START Entries provided

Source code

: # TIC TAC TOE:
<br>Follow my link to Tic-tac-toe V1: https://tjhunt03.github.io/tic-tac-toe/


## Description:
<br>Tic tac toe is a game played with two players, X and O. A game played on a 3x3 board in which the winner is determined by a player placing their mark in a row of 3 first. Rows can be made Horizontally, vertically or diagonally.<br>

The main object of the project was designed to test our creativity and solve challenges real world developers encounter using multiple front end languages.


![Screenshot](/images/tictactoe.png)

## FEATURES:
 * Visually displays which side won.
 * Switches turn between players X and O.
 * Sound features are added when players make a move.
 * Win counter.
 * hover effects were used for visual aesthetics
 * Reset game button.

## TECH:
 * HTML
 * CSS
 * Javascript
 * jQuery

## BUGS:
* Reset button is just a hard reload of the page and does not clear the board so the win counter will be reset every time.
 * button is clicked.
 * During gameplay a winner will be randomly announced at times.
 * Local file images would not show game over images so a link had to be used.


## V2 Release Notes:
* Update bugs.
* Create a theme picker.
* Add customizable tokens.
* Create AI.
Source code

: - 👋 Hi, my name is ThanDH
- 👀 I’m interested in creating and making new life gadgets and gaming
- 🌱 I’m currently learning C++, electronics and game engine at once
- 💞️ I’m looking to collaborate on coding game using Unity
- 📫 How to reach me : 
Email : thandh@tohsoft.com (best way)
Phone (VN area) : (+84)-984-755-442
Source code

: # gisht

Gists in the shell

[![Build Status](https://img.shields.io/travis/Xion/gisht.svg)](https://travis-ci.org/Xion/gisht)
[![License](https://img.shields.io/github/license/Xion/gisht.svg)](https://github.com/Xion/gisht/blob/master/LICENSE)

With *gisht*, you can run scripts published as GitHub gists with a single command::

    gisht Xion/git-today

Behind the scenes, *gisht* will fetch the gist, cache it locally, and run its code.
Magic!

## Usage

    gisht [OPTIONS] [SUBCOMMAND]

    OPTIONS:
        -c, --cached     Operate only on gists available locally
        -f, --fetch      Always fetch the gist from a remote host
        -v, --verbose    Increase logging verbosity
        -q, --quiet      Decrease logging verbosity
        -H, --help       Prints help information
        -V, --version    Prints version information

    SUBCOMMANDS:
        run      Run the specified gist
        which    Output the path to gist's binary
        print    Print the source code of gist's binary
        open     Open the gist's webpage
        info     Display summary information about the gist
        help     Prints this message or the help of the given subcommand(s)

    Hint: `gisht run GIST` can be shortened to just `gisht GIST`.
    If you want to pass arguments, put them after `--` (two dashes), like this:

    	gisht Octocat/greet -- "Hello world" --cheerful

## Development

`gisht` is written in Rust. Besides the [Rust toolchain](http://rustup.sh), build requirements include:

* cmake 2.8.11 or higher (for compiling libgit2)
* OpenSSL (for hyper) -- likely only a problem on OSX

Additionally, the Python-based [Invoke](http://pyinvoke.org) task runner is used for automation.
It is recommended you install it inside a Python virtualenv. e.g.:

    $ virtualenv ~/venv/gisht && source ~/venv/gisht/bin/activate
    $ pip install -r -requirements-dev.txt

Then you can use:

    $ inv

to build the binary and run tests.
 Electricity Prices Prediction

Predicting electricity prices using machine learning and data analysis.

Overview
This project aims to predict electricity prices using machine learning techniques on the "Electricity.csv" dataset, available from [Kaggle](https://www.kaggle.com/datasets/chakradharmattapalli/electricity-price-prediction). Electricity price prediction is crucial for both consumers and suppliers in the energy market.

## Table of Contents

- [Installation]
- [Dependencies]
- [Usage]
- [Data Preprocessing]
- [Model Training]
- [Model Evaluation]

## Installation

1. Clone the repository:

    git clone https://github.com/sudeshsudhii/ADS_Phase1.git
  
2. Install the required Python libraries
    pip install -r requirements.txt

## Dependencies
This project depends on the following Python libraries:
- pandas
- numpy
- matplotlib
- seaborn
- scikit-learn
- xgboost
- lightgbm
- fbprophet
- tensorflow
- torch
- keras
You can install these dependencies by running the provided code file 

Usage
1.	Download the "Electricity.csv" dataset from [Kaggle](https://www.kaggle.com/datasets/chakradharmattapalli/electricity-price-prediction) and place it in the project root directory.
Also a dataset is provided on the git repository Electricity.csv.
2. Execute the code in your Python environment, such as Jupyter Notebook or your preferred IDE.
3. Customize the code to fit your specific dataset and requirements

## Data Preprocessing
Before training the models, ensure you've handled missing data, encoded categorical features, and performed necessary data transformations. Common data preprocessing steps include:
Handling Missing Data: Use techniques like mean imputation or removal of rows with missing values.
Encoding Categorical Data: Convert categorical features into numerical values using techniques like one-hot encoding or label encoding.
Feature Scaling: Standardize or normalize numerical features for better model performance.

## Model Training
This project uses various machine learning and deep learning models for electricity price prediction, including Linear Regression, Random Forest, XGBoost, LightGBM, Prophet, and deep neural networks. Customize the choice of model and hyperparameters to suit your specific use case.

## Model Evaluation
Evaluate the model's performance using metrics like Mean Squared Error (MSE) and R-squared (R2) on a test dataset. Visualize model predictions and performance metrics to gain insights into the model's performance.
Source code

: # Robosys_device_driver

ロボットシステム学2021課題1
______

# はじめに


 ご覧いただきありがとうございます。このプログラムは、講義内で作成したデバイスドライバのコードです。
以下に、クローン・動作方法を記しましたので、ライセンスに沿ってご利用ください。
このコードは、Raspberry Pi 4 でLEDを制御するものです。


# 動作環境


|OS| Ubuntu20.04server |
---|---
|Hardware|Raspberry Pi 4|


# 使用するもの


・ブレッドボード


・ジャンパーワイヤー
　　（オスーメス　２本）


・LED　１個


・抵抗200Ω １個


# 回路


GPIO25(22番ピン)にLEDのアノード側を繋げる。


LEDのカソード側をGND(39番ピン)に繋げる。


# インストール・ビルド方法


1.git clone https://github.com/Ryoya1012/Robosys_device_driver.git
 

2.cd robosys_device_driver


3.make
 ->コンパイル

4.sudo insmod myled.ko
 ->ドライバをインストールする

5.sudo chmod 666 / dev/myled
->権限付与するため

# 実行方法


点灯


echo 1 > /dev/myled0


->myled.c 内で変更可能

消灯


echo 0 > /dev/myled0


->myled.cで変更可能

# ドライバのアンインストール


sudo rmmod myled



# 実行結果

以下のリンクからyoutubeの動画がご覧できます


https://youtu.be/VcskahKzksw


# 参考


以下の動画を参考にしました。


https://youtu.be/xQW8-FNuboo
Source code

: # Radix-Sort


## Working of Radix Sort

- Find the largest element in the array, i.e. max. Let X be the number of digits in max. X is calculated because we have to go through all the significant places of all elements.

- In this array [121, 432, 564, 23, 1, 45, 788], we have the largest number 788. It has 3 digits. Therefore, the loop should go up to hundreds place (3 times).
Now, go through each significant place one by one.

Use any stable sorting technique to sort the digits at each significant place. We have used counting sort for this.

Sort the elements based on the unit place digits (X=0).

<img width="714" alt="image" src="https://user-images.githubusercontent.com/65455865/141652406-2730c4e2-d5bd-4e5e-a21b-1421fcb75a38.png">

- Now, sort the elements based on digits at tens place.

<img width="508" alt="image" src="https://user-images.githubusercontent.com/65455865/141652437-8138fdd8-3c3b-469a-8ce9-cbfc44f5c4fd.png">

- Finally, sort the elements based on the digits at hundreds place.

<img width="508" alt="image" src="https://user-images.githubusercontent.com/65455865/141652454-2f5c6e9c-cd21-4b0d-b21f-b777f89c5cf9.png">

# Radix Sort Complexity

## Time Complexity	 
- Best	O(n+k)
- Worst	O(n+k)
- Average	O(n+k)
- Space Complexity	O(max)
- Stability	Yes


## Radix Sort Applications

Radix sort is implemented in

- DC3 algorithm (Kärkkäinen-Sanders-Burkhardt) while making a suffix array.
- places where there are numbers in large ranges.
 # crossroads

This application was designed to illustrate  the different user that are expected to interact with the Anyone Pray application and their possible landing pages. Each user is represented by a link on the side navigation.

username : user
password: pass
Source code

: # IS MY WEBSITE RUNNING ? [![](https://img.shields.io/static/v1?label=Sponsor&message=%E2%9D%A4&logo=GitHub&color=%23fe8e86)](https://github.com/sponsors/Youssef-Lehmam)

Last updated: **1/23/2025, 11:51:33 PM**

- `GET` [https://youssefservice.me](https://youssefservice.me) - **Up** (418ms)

END Entries provided

About this exercise. Considering each line of the material above, count those with the word "just" and give only the number.

Finished task. 2